[PREMIUM] Il est gay, avocat et co-fondateur de la principale association de défense des LGBT+ en Tunisie. À 48 ans, Mounir Baatour s'est déclaré candidat à l'élection présidentielle tunisienne du 10 novembre prochain. Une première historique dans le monde arabe.
La pugnacité. C'est certainement ce qui pourrait qualifier le mieux Mounir Baatour. À 48 ans, celui qui incarne le visage de la lutte pour les droits des LGBT+ en Tunisie se lance dans la course à la présidentielle du 10 novembre prochain. Président du Parti Libéral Tunisien, il a recueilli les 10.000 signatures nécessaires et continue de rassembler les parrainages.
Arrêté pour délit de "sodomie"
Il ne faut pas manquer de courage pour être le premier candidat homosexuel à la magistrature suprême. Surtout dans cette Tunisie post-révolution, dominée par la présence des islamistes d'Ennahda. L'homosexualité y est encore criminalisée par l'article 230 du code pénal - "un héritage français" selon lui - , et punie par trois ans d'emprisonnement. Mais dans les faits, c'est un peu différent.
Contacté par TÊTU, il explique : "Quand un homme sort des geôles, il ne va pas devenir hétérosexuel. Il sera donc susceptible d'être à nouveau arrêté et d'y retourner. Un homosexuel n'est pas condamné à trois ans de prison, il est condamné à perpétuité." S'il est élu, l'abolition de cet article sera évidemment la toute première mesure prise par son gouvernement.

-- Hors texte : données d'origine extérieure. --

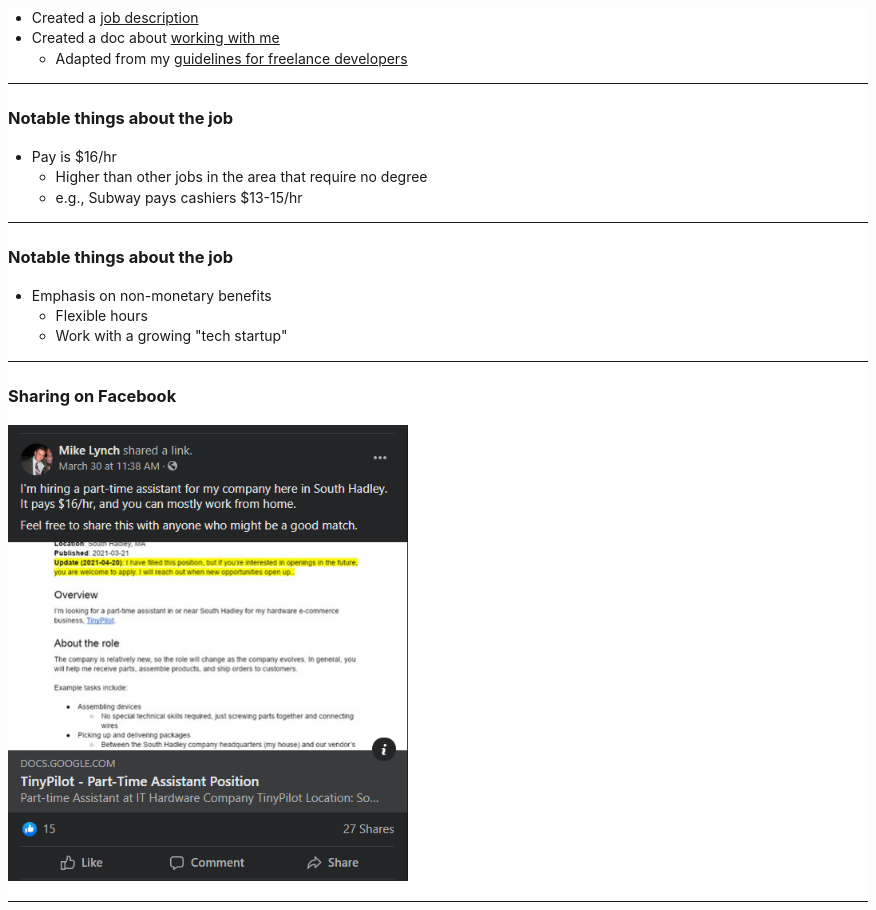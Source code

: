 * Created a [job description](https://tinypilotkvm.com/jobs/part-time-assistant)
* Created a doc about [working with me](https://docs.google.com/document/d/1EDhqJ66Xjt36rjWUzTabFpaht693k9UatEppQLmvWJ0/edit#)
  * Adapted from my [guidelines for freelance developers](https://mtlynch.io/freelancer-guidelines/)

---

### Notable things about the job

* Pay is $16/hr
  * Higher than other jobs in the area that require no degree
  * e.g., Subway pays cashiers $13-15/hr

---

### Notable things about the job

* Emphasis on non-monetary benefits
  * Flexible hours
  * Work with a growing "tech startup"

---

### Sharing on Facebook

<img src="tinypilot-fb.png" width="400">

---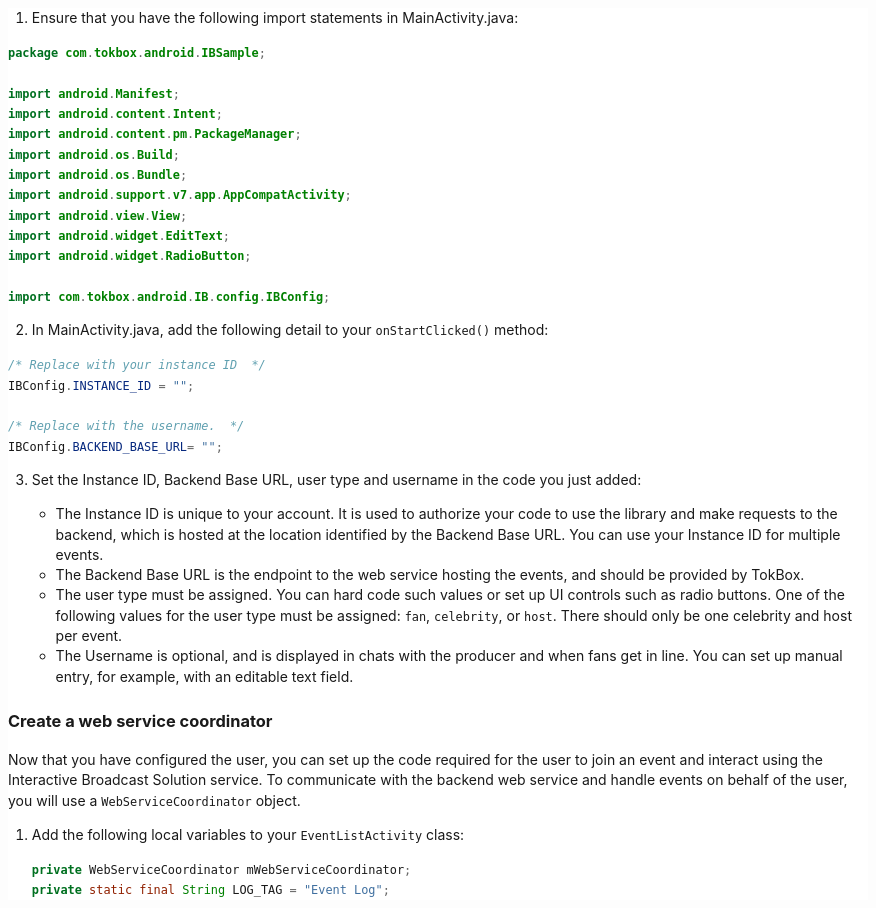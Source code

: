 1. Ensure that you have the following import statements in MainActivity.java:

```java
package com.tokbox.android.IBSample;

import android.Manifest;
import android.content.Intent;
import android.content.pm.PackageManager;
import android.os.Build;
import android.os.Bundle;
import android.support.v7.app.AppCompatActivity;
import android.view.View;
import android.widget.EditText;
import android.widget.RadioButton;

import com.tokbox.android.IB.config.IBConfig;
```

2. In MainActivity.java, add the following detail to your `onStartClicked()` method:


```java
/* Replace with your instance ID  */
IBConfig.INSTANCE_ID = "";

/* Replace with the username.  */
IBConfig.BACKEND_BASE_URL= "";
```


3. Set the Instance ID, Backend Base URL, user type and username in the code you just added:

   - The Instance ID is unique to your account. It is used to authorize your code to use the library and make requests to the backend, which is hosted at the location identified by the Backend Base URL. You can use your Instance ID for multiple events.
   - The Backend Base URL is the endpoint to the web service hosting the events, and should be provided by TokBox.
   - The user type must be assigned. You can hard code such values or set up UI controls such as radio buttons. One of the following values for the user type must be assigned: `fan`, `celebrity`, or `host`. There should only be one celebrity and host per event. 
   - The Username is optional, and is displayed in chats with the producer and when fans get in line. You can set up manual entry, for example, with an editable text field.


### Create a web service coordinator

Now that you have configured the user, you can set up the code required for the user to join an event and interact using the Interactive Broadcast Solution service. To communicate with the backend web service and handle events on behalf of the user, you will use a `WebServiceCoordinator` object.


1. Add the following local variables to your `EventListActivity` class:

   ```java
   private WebServiceCoordinator mWebServiceCoordinator;
   private static final String LOG_TAG = "Event Log";
   ```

Heureusement, Mounir Baatour ne manque pas de cran. En 2013, alors qu'il est à la tête du parti libéral tunisien, il est arrêté pour délit de "sodomie". Condamné, il connaît l'enfer des prisons tunisiennes. Personnalité politique, son nom est alors jeté en pâture à la presse. Il sera forcé de faire son coming-out publiquement. "Les médias ont écrit des centaines d’articles. À l’époque, on ne parlait pas du tout d’homosexualité. C’était une honte. Tout cela à défrayé la chronique."
Cette médiatisation soudaine, il décide de la tourner à son avantage. En 2014 il créé - avec d'autres hommes qui ont été emprisonnés - "Shams", aujourd'hui la principale association de lutte pour les droits des LGBT+ en Tunisie. Il devient ainsi l'une des figures de proue du militantisme dans ce pays d'Afrique du nord.
Jamais mieux servi que par soi-même
S'il a décidé de se présenter c'est simplement parce que "rien ne change". "Cela fait des années que je me bats pour les libertés individuelles, pour les droits des minorités et notamment pour les LGBT+. Sur le plan législatif et politique ça n'avance pas", explique-t-il d'un ton vif. D'ailleurs, les autorités tunisiennes ont tenté à multiples reprises de dissoudre l'association Shams, sans succès "J'estime que je serai le mieux placé pour faire ce travail, si je suis élu président de la République."
Si le pays s'est doté, en 2014, d'une Constitution garantissant le droit à la dignité et à la vie privée, le candidat raconte que les répressions sur les personnes LGBT+ se durcissent. En 2017, 79 personnes ont été arrêtées. Un chiffre qui a quasiment doublé en 2018, pour atteindre les 127 arrestations. Un triste record. "Agressions en cascade, chantages, meurtres... c'est ça le quotidien des gays en Tunisie. Pour les femmes c'est plutôt de la persécution familiale, les mariages forcés, ou le fait d'être obligée de porter le voile."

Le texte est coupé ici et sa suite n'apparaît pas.